Comparison · measured 2026-05
QueryDen vs DBeaver CE
DBeaver Community Edition is the most-used open-source SQL client. It supports 90+ engines including NoSQL and is feature-deep — but the cost is a ~250 MB Eclipse-based installer, a JVM startup penalty, and a UI that inherits Eclipse's density. QueryDen is the opposite trade: fewer engines, native binaries, smaller footprint, and a focus on the relational + Supabase workflow.
Side-by-side
| QueryDen | DBeaver CE | |
|---|---|---|
| Engines supported | 6 (PG · MySQL · MariaDB · SQLite · Cockroach · Supabase) | 90+ (incl. NoSQL) |
| Installer size | ~11 MB | ~250 MB |
| Native binary | Yes (Tauri · Rust) | No (Eclipse · JVM) |
| Typical RAM | ~120 MB | ~600 MB |
| Cold start | Sub-second | 3–8 seconds |
| License | MIT | Apache 2.0 (CE) |
| Telemetry | Zero outbound calls | Opt-out |
| Credentials vault | AES-256-GCM + machine-locked | Master password (file-based) |
| AI assistant | BYO key (OpenAI · Anthropic · Google · Ollama) | Paid (DBeaver AI) |
| Visual EXPLAIN ANALYZE | Yes | Yes |
| Price (1 seat) | Free | Free (CE) · paid PRO available |
When DBeaver CE is the better choice
- You work across NoSQL, ClickHouse, MongoDB, Cassandra, or other engines QueryDen does not support.
- You need DBeaver-specific extensions or have an existing Eclipse plugin workflow.
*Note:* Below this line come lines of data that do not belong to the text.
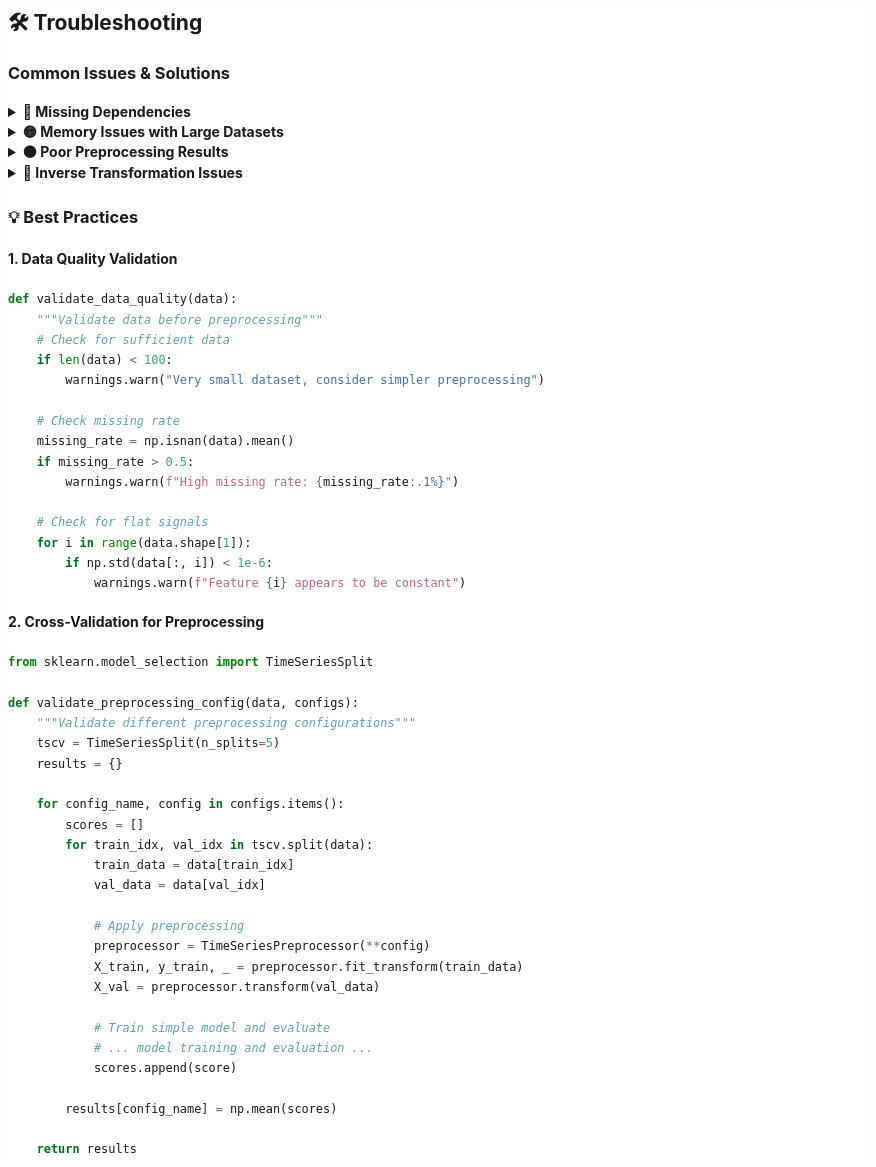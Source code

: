 
## 🛠️ Troubleshooting

### Common Issues & Solutions

<details><summary><strong>🔴 Missing Dependencies</strong></summary></details>

<details><summary><strong>🟡 Memory Issues with Large Datasets</strong></summary></details>

<details><summary><strong>🟠 Poor Preprocessing Results</strong></summary></details>

<details><summary><strong>🔵 Inverse Transformation Issues</strong></summary></details>

### 💡 Best Practices

#### 1. **Data Quality Validation**
```python
def validate_data_quality(data):
    """Validate data before preprocessing"""
    # Check for sufficient data
    if len(data) < 100:
        warnings.warn("Very small dataset, consider simpler preprocessing")

    # Check missing rate
    missing_rate = np.isnan(data).mean()
    if missing_rate > 0.5:
        warnings.warn(f"High missing rate: {missing_rate:.1%}")

    # Check for flat signals
    for i in range(data.shape[1]):
        if np.std(data[:, i]) < 1e-6:
            warnings.warn(f"Feature {i} appears to be constant")
```

#### 2. **Cross-Validation for Preprocessing**
```python
from sklearn.model_selection import TimeSeriesSplit

def validate_preprocessing_config(data, configs):
    """Validate different preprocessing configurations"""
    tscv = TimeSeriesSplit(n_splits=5)
    results = {}

    for config_name, config in configs.items():
        scores = []
        for train_idx, val_idx in tscv.split(data):
            train_data = data[train_idx]
            val_data = data[val_idx]

            # Apply preprocessing
            preprocessor = TimeSeriesPreprocessor(**config)
            X_train, y_train, _ = preprocessor.fit_transform(train_data)
            X_val = preprocessor.transform(val_data)

            # Train simple model and evaluate
            # ... model training and evaluation ...
            scores.append(score)

        results[config_name] = np.mean(scores)

    return results
```
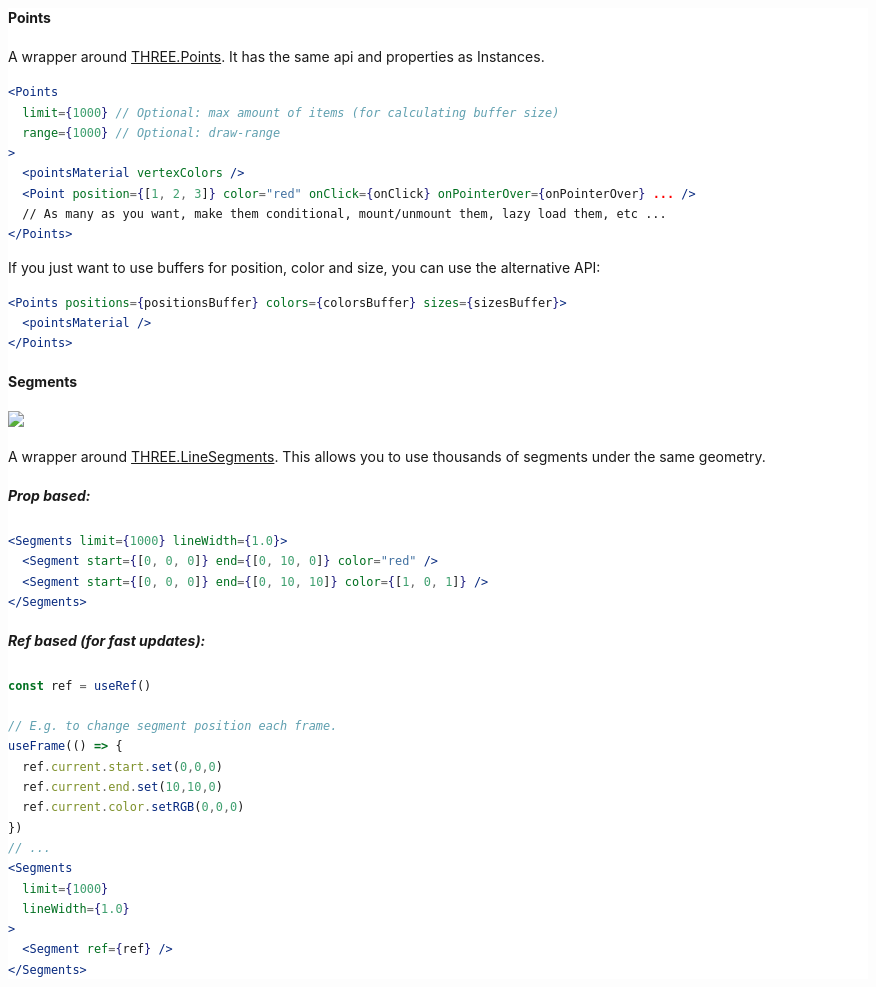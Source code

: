 #### Points

A wrapper around [THREE.Points](https://threejs.org/docs/#api/en/objects/Points). It has the same api and properties as Instances.

```jsx
<Points
  limit={1000} // Optional: max amount of items (for calculating buffer size)
  range={1000} // Optional: draw-range
>
  <pointsMaterial vertexColors />
  <Point position={[1, 2, 3]} color="red" onClick={onClick} onPointerOver={onPointerOver} ... />
  // As many as you want, make them conditional, mount/unmount them, lazy load them, etc ...
</Points>
```

If you just want to use buffers for position, color and size, you can use the alternative API:

```jsx
<Points positions={positionsBuffer} colors={colorsBuffer} sizes={sizesBuffer}>
  <pointsMaterial />
</Points>
```

#### Segments

[![](https://img.shields.io/badge/-storybook-%23ff69b4)](https://drei.pmnd.rs/?path=/story/performance-segments--many-segments)

A wrapper around [THREE.LineSegments](https://threejs.org/docs/#api/en/objects/LineSegments). This allows you to use thousands of segments under the same geometry.

##### Prop based:

```jsx
<Segments limit={1000} lineWidth={1.0}>
  <Segment start={[0, 0, 0]} end={[0, 10, 0]} color="red" />
  <Segment start={[0, 0, 0]} end={[0, 10, 10]} color={[1, 0, 1]} />
</Segments>
```

##### Ref based (for fast updates):

```jsx
const ref = useRef()

// E.g. to change segment position each frame.
useFrame(() => {
  ref.current.start.set(0,0,0)
  ref.current.end.set(10,10,0)
  ref.current.color.setRGB(0,0,0)
})
// ...
<Segments
  limit={1000}
  lineWidth={1.0}
>
  <Segment ref={ref} />
</Segments>
```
- You manage 50+ saved connections and prefer DBeaver's hierarchical project structure.
When QueryDen is the better choice
- You want sub-second app launch and ~11 MB on disk, not a JVM-based installer.
- You work primarily with Postgres, MySQL, SQLite, CockroachDB, or Supabase and want a focused tool rather than a generalist.
- You care about credential security: QueryDen's vault is machine-locked, so a copied vault file is useless on another laptop.
- You want zero telemetry by default with no opt-out checkbox to remember.